- **Work instructions**
The records below are to be output exactly, except for their pictures.

Records for this task below:

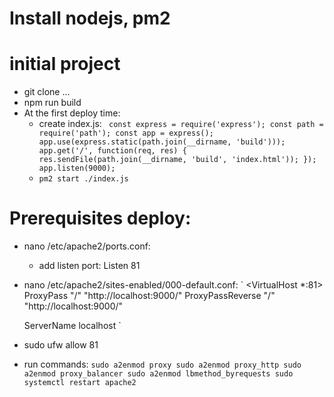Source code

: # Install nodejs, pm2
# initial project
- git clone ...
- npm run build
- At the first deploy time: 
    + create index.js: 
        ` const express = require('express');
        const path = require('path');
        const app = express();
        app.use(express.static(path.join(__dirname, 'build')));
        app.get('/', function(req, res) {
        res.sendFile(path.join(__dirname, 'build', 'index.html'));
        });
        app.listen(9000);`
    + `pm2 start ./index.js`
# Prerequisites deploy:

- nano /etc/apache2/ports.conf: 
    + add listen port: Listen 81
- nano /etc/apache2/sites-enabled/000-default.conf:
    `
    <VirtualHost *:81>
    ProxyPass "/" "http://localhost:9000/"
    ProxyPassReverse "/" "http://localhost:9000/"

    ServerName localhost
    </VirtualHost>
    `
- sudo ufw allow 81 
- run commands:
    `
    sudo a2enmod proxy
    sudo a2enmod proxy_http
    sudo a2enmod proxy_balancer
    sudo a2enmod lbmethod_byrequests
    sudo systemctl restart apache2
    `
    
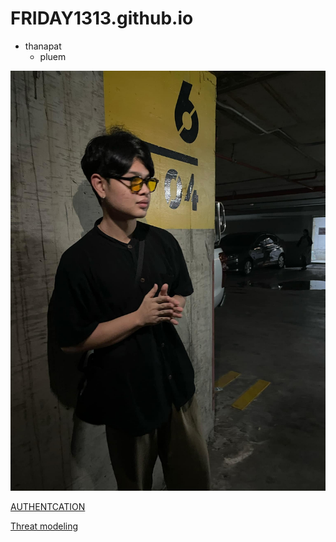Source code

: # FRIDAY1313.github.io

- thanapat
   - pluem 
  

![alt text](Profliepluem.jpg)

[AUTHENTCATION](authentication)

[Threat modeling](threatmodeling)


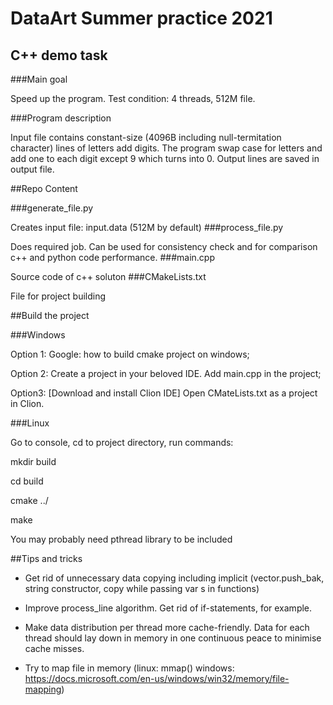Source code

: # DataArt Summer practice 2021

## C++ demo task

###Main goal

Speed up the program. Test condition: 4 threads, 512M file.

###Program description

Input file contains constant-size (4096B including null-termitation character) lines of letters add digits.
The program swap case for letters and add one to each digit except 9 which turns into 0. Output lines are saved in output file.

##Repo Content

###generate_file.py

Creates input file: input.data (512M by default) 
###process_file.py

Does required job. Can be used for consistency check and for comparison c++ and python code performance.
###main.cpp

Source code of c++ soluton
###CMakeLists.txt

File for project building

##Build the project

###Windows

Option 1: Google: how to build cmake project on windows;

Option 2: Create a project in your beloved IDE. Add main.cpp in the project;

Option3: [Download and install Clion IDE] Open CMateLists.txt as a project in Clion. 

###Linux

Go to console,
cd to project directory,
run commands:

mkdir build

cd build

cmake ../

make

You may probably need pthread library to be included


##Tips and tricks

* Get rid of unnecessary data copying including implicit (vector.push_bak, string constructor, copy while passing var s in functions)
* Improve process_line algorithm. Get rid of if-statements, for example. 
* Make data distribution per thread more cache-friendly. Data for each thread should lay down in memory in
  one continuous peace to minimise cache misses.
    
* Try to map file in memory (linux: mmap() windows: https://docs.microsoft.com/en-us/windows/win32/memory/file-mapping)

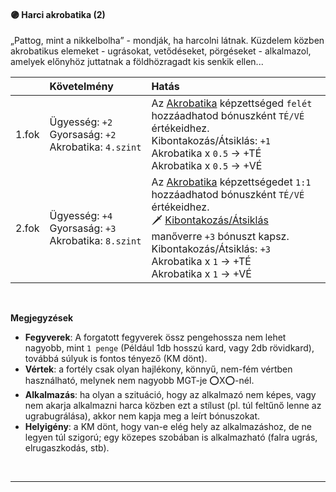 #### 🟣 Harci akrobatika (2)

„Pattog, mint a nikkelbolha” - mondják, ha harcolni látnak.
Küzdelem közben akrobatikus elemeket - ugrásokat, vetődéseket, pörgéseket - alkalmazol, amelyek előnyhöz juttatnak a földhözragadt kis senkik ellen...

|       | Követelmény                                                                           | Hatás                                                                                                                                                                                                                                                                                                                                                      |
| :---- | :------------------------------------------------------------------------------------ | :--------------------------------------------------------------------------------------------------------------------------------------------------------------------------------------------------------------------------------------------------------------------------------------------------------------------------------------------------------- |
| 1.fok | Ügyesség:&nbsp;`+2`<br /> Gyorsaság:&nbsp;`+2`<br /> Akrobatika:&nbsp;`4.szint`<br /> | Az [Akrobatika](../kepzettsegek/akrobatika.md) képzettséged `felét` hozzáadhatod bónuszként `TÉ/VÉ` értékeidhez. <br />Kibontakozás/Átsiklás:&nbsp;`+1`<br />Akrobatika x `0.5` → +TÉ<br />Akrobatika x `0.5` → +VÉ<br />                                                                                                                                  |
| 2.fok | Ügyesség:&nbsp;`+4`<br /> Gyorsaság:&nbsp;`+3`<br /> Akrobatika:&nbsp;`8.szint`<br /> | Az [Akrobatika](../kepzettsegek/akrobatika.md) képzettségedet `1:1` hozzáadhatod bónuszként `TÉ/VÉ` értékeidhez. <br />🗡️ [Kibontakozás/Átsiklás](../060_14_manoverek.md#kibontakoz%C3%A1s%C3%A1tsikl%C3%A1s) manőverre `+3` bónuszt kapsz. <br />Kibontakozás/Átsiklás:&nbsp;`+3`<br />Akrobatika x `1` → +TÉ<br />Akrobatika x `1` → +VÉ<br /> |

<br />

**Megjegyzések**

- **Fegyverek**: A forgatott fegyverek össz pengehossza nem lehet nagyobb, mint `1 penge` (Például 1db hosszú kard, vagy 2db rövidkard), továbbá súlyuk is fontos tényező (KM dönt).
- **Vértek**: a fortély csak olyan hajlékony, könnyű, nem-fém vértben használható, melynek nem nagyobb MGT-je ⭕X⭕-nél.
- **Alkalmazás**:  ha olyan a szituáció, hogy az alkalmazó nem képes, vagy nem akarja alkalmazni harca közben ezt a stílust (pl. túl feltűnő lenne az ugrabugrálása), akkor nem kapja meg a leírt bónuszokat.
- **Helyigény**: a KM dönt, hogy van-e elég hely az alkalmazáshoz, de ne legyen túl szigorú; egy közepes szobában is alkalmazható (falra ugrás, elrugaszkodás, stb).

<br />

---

End of Records for this task.

- **The answer**
Source code

: # Install nodejs, pm2
# initial project
- git clone ...
- npm run build
- At the first deploy time: 
    + create index.js: 
        ` const express = require('express');
        const path = require('path');
        const app = express();
        app.use(express.static(path.join(__dirname, 'build')));
        app.get('/', function(req, res) {
        res.sendFile(path.join(__dirname, 'build', 'index.html'));
        });
        app.listen(9000);`
    + `pm2 start ./index.js`
# Prerequisites deploy:

- nano /etc/apache2/ports.conf: 
    + add listen port: Listen 81
- nano /etc/apache2/sites-enabled/000-default.conf:
    `
    <VirtualHost *:81>
    ProxyPass "/" "http://localhost:9000/"
    ProxyPassReverse "/" "http://localhost:9000/"

    ServerName localhost
    </VirtualHost>
    `
- sudo ufw allow 81 
- run commands:
    `
    sudo a2enmod proxy
    sudo a2enmod proxy_http
    sudo a2enmod proxy_balancer
    sudo a2enmod lbmethod_byrequests
    sudo systemctl restart apache2
    `
    
Source code

: # FRIDAY1313.github.io

- thanapat
   - pluem 
  

![alt text](Profliepluem.jpg)

[AUTHENTCATION](authentication)

[Threat modeling](threatmodeling)


Source code

: # DataArt Summer practice 2021

## C++ demo task

###Main goal

Speed up the program. Test condition: 4 threads, 512M file.

###Program description

Input file contains constant-size (4096B including null-termitation character) lines of letters add digits.
The program swap case for letters and add one to each digit except 9 which turns into 0. Output lines are saved in output file.

##Repo Content

###generate_file.py

Creates input file: input.data (512M by default) 
###process_file.py

Does required job. Can be used for consistency check and for comparison c++ and python code performance.
###main.cpp

Source code of c++ soluton
###CMakeLists.txt

File for project building

##Build the project

###Windows

Option 1: Google: how to build cmake project on windows;

Option 2: Create a project in your beloved IDE. Add main.cpp in the project;

Option3: [Download and install Clion IDE] Open CMateLists.txt as a project in Clion. 

###Linux

Go to console,
cd to project directory,
run commands:

mkdir build

cd build

cmake ../

make

You may probably need pthread library to be included


##Tips and tricks

* Get rid of unnecessary data copying including implicit (vector.push_bak, string constructor, copy while passing var s in functions)
* Improve process_line algorithm. Get rid of if-statements, for example. 
* Make data distribution per thread more cache-friendly. Data for each thread should lay down in memory in
  one continuous peace to minimise cache misses.
    
* Try to map file in memory (linux: mmap() windows: https://docs.microsoft.com/en-us/windows/win32/memory/file-mapping)

 #### 🟣 Harci akrobatika (2)

„Pattog, mint a nikkelbolha” - mondják, ha harcolni látnak.
Küzdelem közben akrobatikus elemeket - ugrásokat, vetődéseket, pörgéseket - alkalmazol, amelyek előnyhöz juttatnak a földhözragadt kis senkik ellen...

|       | Követelmény                                                                           | Hatás                                                                                                                                                                                                                                                                                                                                                      |
| :---- | :------------------------------------------------------------------------------------ | :--------------------------------------------------------------------------------------------------------------------------------------------------------------------------------------------------------------------------------------------------------------------------------------------------------------------------------------------------------- |
| 1.fok | Ügyesség:&nbsp;`+2`<br /> Gyorsaság:&nbsp;`+2`<br /> Akrobatika:&nbsp;`4.szint`<br /> | Az [Akrobatika](../kepzettsegek/akrobatika.md) képzettséged `felét` hozzáadhatod bónuszként `TÉ/VÉ` értékeidhez. <br />Kibontakozás/Átsiklás:&nbsp;`+1`<br />Akrobatika x `0.5` → +TÉ<br />Akrobatika x `0.5` → +VÉ<br />                                                                                                                                  |
| 2.fok | Ügyesség:&nbsp;`+4`<br /> Gyorsaság:&nbsp;`+3`<br /> Akrobatika:&nbsp;`8.szint`<br /> | Az [Akrobatika](../kepzettsegek/akrobatika.md) képzettségedet `1:1` hozzáadhatod bónuszként `TÉ/VÉ` értékeidhez. <br />🗡️ [Kibontakozás/Átsiklás](../060_14_manoverek.md#kibontakoz%C3%A1s%C3%A1tsikl%C3%A1s) manőverre `+3` bónuszt kapsz. <br />Kibontakozás/Átsiklás:&nbsp;`+3`<br />Akrobatika x `1` → +TÉ<br />Akrobatika x `1` → +VÉ<br /> |

<br />

**Megjegyzések**

- **Fegyverek**: A forgatott fegyverek össz pengehossza nem lehet nagyobb, mint `1 penge` (Például 1db hosszú kard, vagy 2db rövidkard), továbbá súlyuk is fontos tényező (KM dönt).
- **Vértek**: a fortély csak olyan hajlékony, könnyű, nem-fém vértben használható, melynek nem nagyobb MGT-je ⭕X⭕-nél.
- **Alkalmazás**:  ha olyan a szituáció, hogy az alkalmazó nem képes, vagy nem akarja alkalmazni harca közben ezt a stílust (pl. túl feltűnő lenne az ugrabugrálása), akkor nem kapja meg a leírt bónuszokat.
- **Helyigény**: a KM dönt, hogy van-e elég hely az alkalmazáshoz, de ne legyen túl szigorú; egy közepes szobában is alkalmazható (falra ugrás, elrugaszkodás, stb).

<br />

---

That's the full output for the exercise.